C’est lui qui, une fois de plus, viendra porter la parole de l’immense majorité des Colombiens qui, bientôt six ans plus tard, le soutiennent et, surtout, veulent faire comprendre que la guérilla est un cancer.
Uribe, quel bilan ?
Je suis trop long, je compléterai dans les commentaires. Merci d’avance à ceux qui feront l’effort de se documenter en profondeur sur ce pays. Quelques liens de presse locale : Cambio, Semana, el Tiempo, El Pais, El Nuevo Siglo. Je referai un article sur le bilan du mandat et demi d’Uribe.
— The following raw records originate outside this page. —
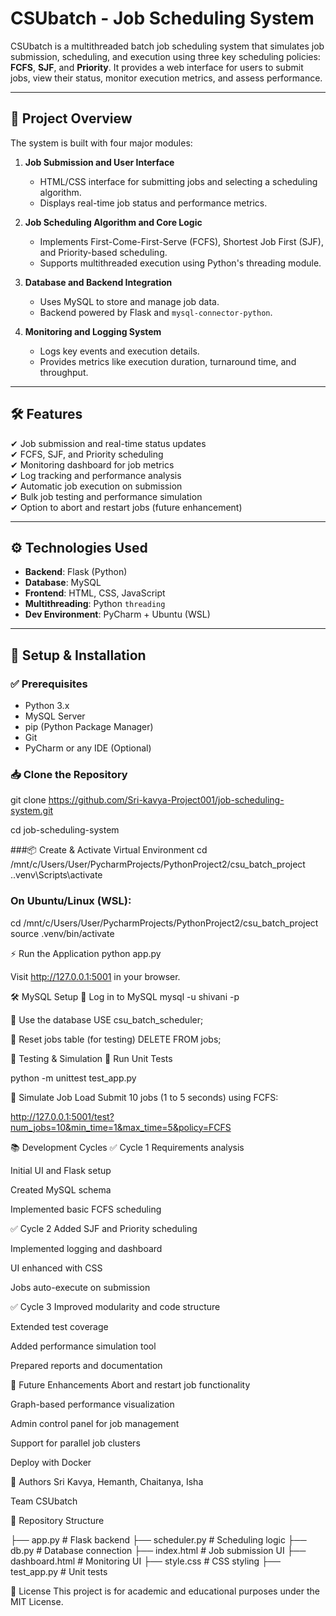 # CSUbatch - Job Scheduling System

CSUbatch is a multithreaded batch job scheduling system that simulates job submission, scheduling, and execution using three key scheduling policies: **FCFS**, **SJF**, and **Priority**. It provides a web interface for users to submit jobs, view their status, monitor execution metrics, and assess performance.

---

## 📌 Project Overview

The system is built with four major modules:

1. **Job Submission and User Interface**  
   - HTML/CSS interface for submitting jobs and selecting a scheduling algorithm.  
   - Displays real-time job status and performance metrics.

2. **Job Scheduling Algorithm and Core Logic**  
   - Implements First-Come-First-Serve (FCFS), Shortest Job First (SJF), and Priority-based scheduling.  
   - Supports multithreaded execution using Python's threading module.

3. **Database and Backend Integration**  
   - Uses MySQL to store and manage job data.  
   - Backend powered by Flask and `mysql-connector-python`.

4. **Monitoring and Logging System**  
   - Logs key events and execution details.  
   - Provides metrics like execution duration, turnaround time, and throughput.

---

## 🛠 Features

✔ Job submission and real-time status updates  
✔ FCFS, SJF, and Priority scheduling  
✔ Monitoring dashboard for job metrics  
✔ Log tracking and performance analysis  
✔ Automatic job execution on submission  
✔ Bulk job testing and performance simulation  
✔ Option to abort and restart jobs (future enhancement)

---

## ⚙️ Technologies Used

- **Backend**: Flask (Python)
- **Database**: MySQL
- **Frontend**: HTML, CSS, JavaScript
- **Multithreading**: Python `threading`
- **Dev Environment**: PyCharm + Ubuntu (WSL)

---

## 🧱 Setup & Installation

### ✅ Prerequisites

- Python 3.x  
- MySQL Server  
- pip (Python Package Manager)  
- Git  
- PyCharm or any IDE (Optional)

### 📥 Clone the Repository

git clone https://github.com/Sri-kavya-Project001/job-scheduling-system.git

cd job-scheduling-system

###📦 Create & Activate Virtual Environment
  cd /mnt/c/Users/User/PycharmProjects/PythonProject2/csu_batch_project
.\.venv\Scripts\activate

### On Ubuntu/Linux (WSL):
cd /mnt/c/Users/User/PycharmProjects/PythonProject2/csu_batch_project
source .venv/bin/activate


⚡ Run the Application
python app.py

Visit http://127.0.0.1:5001 in your browser.

🛠 MySQL Setup
🔐 Log in to MySQL
 mysql -u shivani -p

📁 Use the database
USE csu_batch_scheduler;

🧹 Reset jobs table (for testing)
DELETE FROM jobs;

🧪 Testing & Simulation
🧪 Run Unit Tests

python -m unittest test_app.py


🚀 Simulate Job Load
Submit 10 jobs (1 to 5 seconds) using FCFS:

http://127.0.0.1:5001/test?num_jobs=10&min_time=1&max_time=5&policy=FCFS

📚 Development Cycles
✅ Cycle 1
Requirements analysis

Initial UI and Flask setup

Created MySQL schema

Implemented basic FCFS scheduling

✅ Cycle 2
Added SJF and Priority scheduling

Implemented logging and dashboard

UI enhanced with CSS

Jobs auto-execute on submission

✅ Cycle 3
Improved modularity and code structure

Extended test coverage

Added performance simulation tool

Prepared reports and documentation

🚧 Future Enhancements
Abort and restart job functionality

Graph-based performance visualization

Admin control panel for job management

Support for parallel job clusters

Deploy with Docker

🙌 Authors
Sri Kavya, Hemanth, Chaitanya, Isha

Team CSUbatch

📂 Repository Structure

├── app.py               # Flask backend
├── scheduler.py         # Scheduling logic
├── db.py                # Database connection
├── index.html           # Job submission UI
├── dashboard.html       # Monitoring UI
├── style.css            # CSS styling
├── test_app.py          # Unit tests

📝 License
This project is for academic and educational purposes under the MIT License.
Comme tous les Colombiens, je constate que l’ensemble des indicateurs de la violence ont nettement progressé, que la croissance économique est forte (plus de 5 %), qu’il existe dans le pays un véritable débat démocratique, qu’un parti de gauche institutionnel est né et se démarque de plus en plus de la guérilla et que, petit à petit, le ménage se fait dans la classe politique fort naturellement contaminée par la corruption et les alliances mortelles, quoi qu’il en coûte. Et je crois que cela exige des commentateurs un peu de modestie et de prudence. Que nos dirigeants européens aient cette histoire en tête lorsqu’ils recevront le président des Colombiens, cette semaine !
Le 4 février, dans le monde entier et notamment à Paris, devant l’hôtel de ville, des gens viendront rendre témoignage de ce que leur pays vaut mieux que cette guérilla et ses alliés, que les clichés complaisamment colportés ici et là, que l’ostracisme dans lequel on voudrait garder ses institutions.